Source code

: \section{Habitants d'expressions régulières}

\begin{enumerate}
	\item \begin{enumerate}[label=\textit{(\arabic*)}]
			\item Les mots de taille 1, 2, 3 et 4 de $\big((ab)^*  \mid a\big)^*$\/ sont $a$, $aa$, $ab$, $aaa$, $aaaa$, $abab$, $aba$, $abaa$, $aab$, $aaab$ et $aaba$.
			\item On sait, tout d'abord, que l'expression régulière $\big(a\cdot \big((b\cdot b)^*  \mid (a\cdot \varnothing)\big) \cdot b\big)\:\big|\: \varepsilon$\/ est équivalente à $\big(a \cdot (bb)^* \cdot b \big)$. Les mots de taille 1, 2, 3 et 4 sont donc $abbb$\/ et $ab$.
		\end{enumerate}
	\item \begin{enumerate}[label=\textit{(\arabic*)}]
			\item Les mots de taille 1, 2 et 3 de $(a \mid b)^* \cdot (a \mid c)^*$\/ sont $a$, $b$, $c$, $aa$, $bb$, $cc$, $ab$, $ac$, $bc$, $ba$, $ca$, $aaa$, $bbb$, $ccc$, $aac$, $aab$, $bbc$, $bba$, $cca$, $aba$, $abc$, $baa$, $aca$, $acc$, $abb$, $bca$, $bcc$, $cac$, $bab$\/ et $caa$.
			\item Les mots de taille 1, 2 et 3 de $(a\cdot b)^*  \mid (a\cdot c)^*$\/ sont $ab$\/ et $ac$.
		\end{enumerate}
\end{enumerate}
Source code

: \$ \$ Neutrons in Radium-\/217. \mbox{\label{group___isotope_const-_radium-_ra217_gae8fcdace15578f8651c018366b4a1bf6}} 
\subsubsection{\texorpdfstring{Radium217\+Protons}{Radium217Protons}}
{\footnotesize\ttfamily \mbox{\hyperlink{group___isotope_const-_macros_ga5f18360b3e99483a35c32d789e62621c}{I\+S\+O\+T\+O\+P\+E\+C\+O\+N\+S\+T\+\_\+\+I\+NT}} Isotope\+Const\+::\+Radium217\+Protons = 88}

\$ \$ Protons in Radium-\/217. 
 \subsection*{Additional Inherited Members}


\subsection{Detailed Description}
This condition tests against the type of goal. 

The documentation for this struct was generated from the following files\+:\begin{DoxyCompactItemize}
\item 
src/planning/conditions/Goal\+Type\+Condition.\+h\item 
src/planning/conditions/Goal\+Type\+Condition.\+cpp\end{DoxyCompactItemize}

● INSTRUCTIONS FOR THE TASK
Retype all the data. Nothing may be left out or altered.

● THE ANSWER
Source code

: \section{Habitants d'expressions régulières}

\begin{enumerate}
	\item \begin{enumerate}[label=\textit{(\arabic*)}]
			\item Les mots de taille 1, 2, 3 et 4 de $\big((ab)^*  \mid a\big)^*$\/ sont $a$, $aa$, $ab$, $aaa$, $aaaa$, $abab$, $aba$, $abaa$, $aab$, $aaab$ et $aaba$.
			\item On sait, tout d'abord, que l'expression régulière $\big(a\cdot \big((b\cdot b)^*  \mid (a\cdot \varnothing)\big) \cdot b\big)\:\big|\: \varepsilon$\/ est équivalente à $\big(a \cdot (bb)^* \cdot b \big)$. Les mots de taille 1, 2, 3 et 4 sont donc $abbb$\/ et $ab$.
		\end{enumerate}
	\item \begin{enumerate}[label=\textit{(\arabic*)}]
			\item Les mots de taille 1, 2 et 3 de $(a \mid b)^* \cdot (a \mid c)^*$\/ sont $a$, $b$, $c$, $aa$, $bb$, $cc$, $ab$, $ac$, $bc$, $ba$, $ca$, $aaa$, $bbb$, $ccc$, $aac$, $aab$, $bbc$, $bba$, $cca$, $aba$, $abc$, $baa$, $aca$, $acc$, $abb$, $bca$, $bcc$, $cac$, $bab$\/ et $caa$.
			\item Les mots de taille 1, 2 et 3 de $(a\cdot b)^*  \mid (a\cdot c)^*$\/ sont $ab$\/ et $ac$.
		\end{enumerate}
\end{enumerate}
Source code

: \$ \$ Neutrons in Radium-\/217. \mbox{\label{group___isotope_const-_radium-_ra217_gae8fcdace15578f8651c018366b4a1bf6}} 
\subsubsection{\texorpdfstring{Radium217\+Protons}{Radium217Protons}}
{\footnotesize\ttfamily \mbox{\hyperlink{group___isotope_const-_macros_ga5f18360b3e99483a35c32d789e62621c}{I\+S\+O\+T\+O\+P\+E\+C\+O\+N\+S\+T\+\_\+\+I\+NT}} Isotope\+Const\+::\+Radium217\+Protons = 88}

\$ \$ Protons in Radium-\/217. 
 \subsection*{Additional Inherited Members}


\subsection{Detailed Description}
This condition tests against the type of goal. 

The documentation for this struct was generated from the following files\+:\begin{DoxyCompactItemize}
\item 
src/planning/conditions/Goal\+Type\+Condition.\+h\item 
src/planning/conditions/Goal\+Type\+Condition.\+cpp\end{DoxyCompactItemize}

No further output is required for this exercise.